[[ RECORDS FOR PROCESSING open ]]

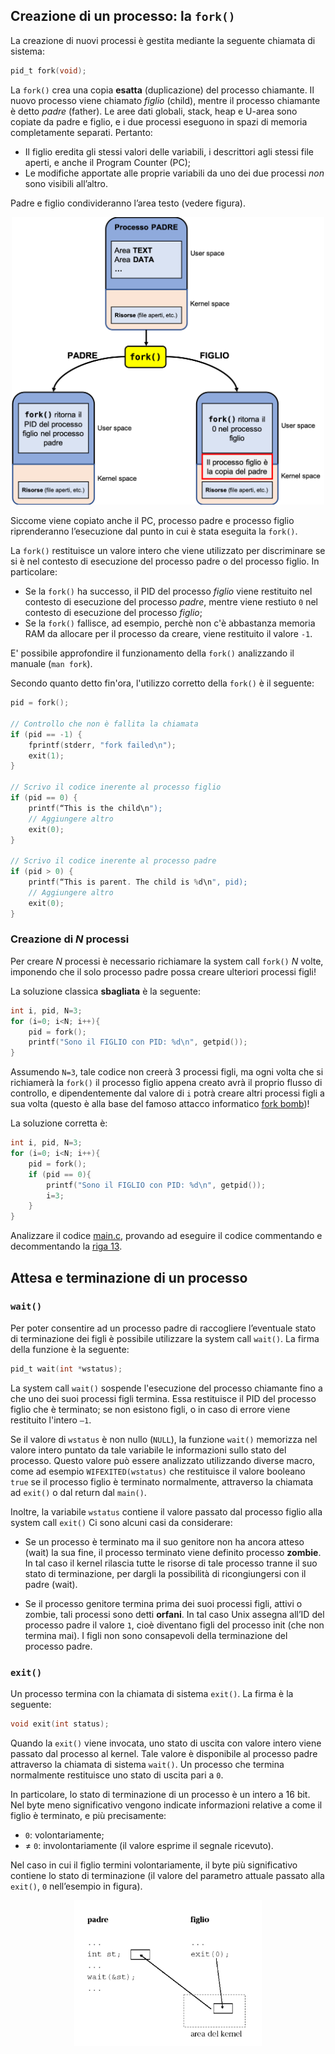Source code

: ## Creazione di un processo: la ``fork()``

La creazione di nuovi processi è gestita mediante la seguente chiamata di sistema:

```	c
pid_t fork(void);
```

La ``fork()`` crea una copia **esatta** (duplicazione) del processo chiamante. Il nuovo processo viene chiamato *figlio* (child), mentre il processo chiamante è detto *padre* (father). Le aree dati globali, stack, heap e U-area sono copiate da padre e figlio, e i due processi eseguono in spazi di memoria completamente separati. Pertanto:

- Il figlio eredita gli stessi valori delle variabili, i descrittori agli stessi file aperti, e anche il Program Counter (PC);
- Le modifiche apportate alle proprie variabili da uno dei due processi _non_ sono visibili all’altro.

Padre e figlio condivideranno l’area testo (vedere figura).

<p align="center">
<img src="../images/fork_parent_child.png" width="500" > 
</p>


Siccome viene copiato anche il PC, processo padre e processo figlio riprenderanno l’esecuzione dal punto in cui è stata eseguita la ``fork()``. 

La ``fork()`` restituisce un valore intero che viene utilizzato per discriminare se si è nel contesto di esecuzione del processo padre o del processo figlio. In particolare:

- Se la ``fork()`` ha successo, il PID del processo *figlio* viene restituito nel contesto di esecuzione del processo *padre*, mentre viene restiuto ``0`` nel contesto di esecuzione del processo *figlio*;
- Se la ``fork()`` fallisce, ad esempio, perchè non c'è abbastanza memoria RAM da allocare per il processo da creare, viene restituito il valore ``-1``.

E' possibile approfondire il funzionamento della ``fork()`` analizzando il manuale (``man fork``).

Secondo quanto detto fin'ora, l'utilizzo corretto della ``fork()`` è il seguente:

```c
pid = fork();
 
// Controllo che non è fallita la chiamata
if (pid == -1) { 
	fprintf(stderr, "fork failed\n"); 
	exit(1); 
} 

// Scrivo il codice inerente al processo figlio
if (pid == 0) { 
	printf(“This is the child\n"); 
	// Aggiungere altro
	exit(0); 
} 

// Scrivo il codice inerente al processo padre
if (pid > 0) { 
	printf(“This is parent. The child is %d\n", pid); 
	// Aggiungere altro
	exit(0); 
}
```

### Creazione di *N* processi

Per creare *N* processi è necessario richiamare la system call ``fork()`` *N* volte, imponendo che il solo processo padre possa creare ulteriori processi figli!

La soluzione classica **sbagliata** è la seguente:

```c
int i, pid, N=3;
for (i=0; i<N; i++){
	pid = fork();
	printf("Sono il FIGLIO con PID: %d\n", getpid());
}
```

Assumendo ``N=3``, tale codice non creerà 3 processi figli, ma ogni volta che si richiamerà la ``fork()`` il processo figlio appena creato avrà il proprio flusso di controllo, e dipendentemente dal valore di ``i`` potrà creare altri processi figli a sua volta (questo è alla base del famoso attacco informatico [fork bomb](https://en.wikipedia.org/wiki/Fork_bomb))!

La soluzione corretta è:

```c
int i, pid, N=3;
for (i=0; i<N; i++){
	pid = fork();
	if (pid == 0){
		printf("Sono il FIGLIO con PID: %d\n", getpid());
		i=3;
	}
}
```

Analizzare il codice [main.c](main.c), provando ad eseguire il codice commentando e decommentando la [riga 13](main.c#L13).





## Attesa e terminazione di un processo

### ``wait()``

Per poter consentire ad un processo padre di raccogliere l’eventuale stato di terminazione dei figli è possibile utilizzare la system call ``wait()``. La firma della funzione è la seguente:

```c
pid_t wait(int *wstatus);
```

La system call ``wait()`` sospende l'esecuzione del processo chiamante fino a che uno dei suoi processi figli termina. Essa restituisce il PID del processo figlio che è terminato; se non esistono figli, o in caso di errore viene restituito l'intero ``–1``.

Se il valore di ``wstatus`` è non nullo (``NULL``), la funzione ``wait()`` memorizza nel valore intero puntato da tale variabile le informazioni sullo stato del processo. Questo valore può essere analizzato utilizzando diverse macro, come ad esempio ``WIFEXITED(wstatus)`` che restituisce il valore booleano ``true`` se il processo figlio è terminato normalmente, attraverso la chiamata ad ``exit()`` o dal return dal ``main()``.

Inoltre, la variabile ``wstatus`` contiene il valore passato dal processo figlio alla system call ``exit()``
Ci sono alcuni casi da considerare:

- Se un processo è terminato ma il suo genitore non ha ancora atteso (wait) la sua fine, il processo terminato viene definito processo **zombie**. In tal caso il kernel rilascia tutte le risorse di tale processo tranne il suo stato di terminazione, per dargli la possibilità di ricongiungersi con il padre (wait).

- Se il processo genitore termina prima dei suoi processi figli, attivi o zombie, tali processi sono detti **orfani**. In tal caso Unix assegna all’ID del processo padre il valore ``1``, cioè diventano figli del processo init (che non termina mai). I figli non sono consapevoli della terminazione del processo padre.

### ``exit()``

Un processo termina con la chiamata di sistema ``exit()``. La firma è la seguente:

```c
void exit(int status);
```

Quando la ``exit()`` viene invocata, uno stato di uscita con valore intero viene passato dal processo al kernel. Tale valore è disponibile al processo padre attraverso la chiamata di sistema ``wait()``. Un processo che termina normalmente restituisce uno stato di uscita pari a ``0``.

In particolare, lo stato di terminazione di un processo è un intero a 16 bit. Nel byte meno significativo vengono indicate informazioni relative a come il figlio è terminato, e più precisamente:

- ``0``: volontariamente;
- <span>&#8800;</span> ``0``: involontariamente (il valore esprime il segnale ricevuto).

Nel caso in cui il figlio termini volontariamente, il byte più significativo contiene lo stato di terminazione (il valore del parametro attuale passato alla ``exit()``, ``0`` nell’esempio in figura).  

<p align="center">
<img src="../images/wait_and_exit.png" width="300" > 
</p>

[[ RECORDS FOR PROCESSING closed ]]

ASSIGNED TASK — Write out exactly the lines that fall from the line with "Per poter consentire" to the line with "Inoltre, la variabile" in the records above, keeping both ends.

ANSWER BOX —
Per poter consentire ad un processo padre di raccogliere l’eventuale stato di terminazione dei figli è possibile utilizzare la system call ``wait()``. La firma della funzione è la seguente:

```c
pid_t wait(int *wstatus);
```

La system call ``wait()`` sospende l'esecuzione del processo chiamante fino a che uno dei suoi processi figli termina. Essa restituisce il PID del processo figlio che è terminato; se non esistono figli, o in caso di errore viene restituito l'intero ``–1``.

Se il valore di ``wstatus`` è non nullo (``NULL``), la funzione ``wait()`` memorizza nel valore intero puntato da tale variabile le informazioni sullo stato del processo. Questo valore può essere analizzato utilizzando diverse macro, come ad esempio ``WIFEXITED(wstatus)`` che restituisce il valore booleano ``true`` se il processo figlio è terminato normalmente, attraverso la chiamata ad ``exit()`` o dal return dal ``main()``.

Inoltre, la variabile ``wstatus`` contiene il valore passato dal processo figlio alla system call ``exit()``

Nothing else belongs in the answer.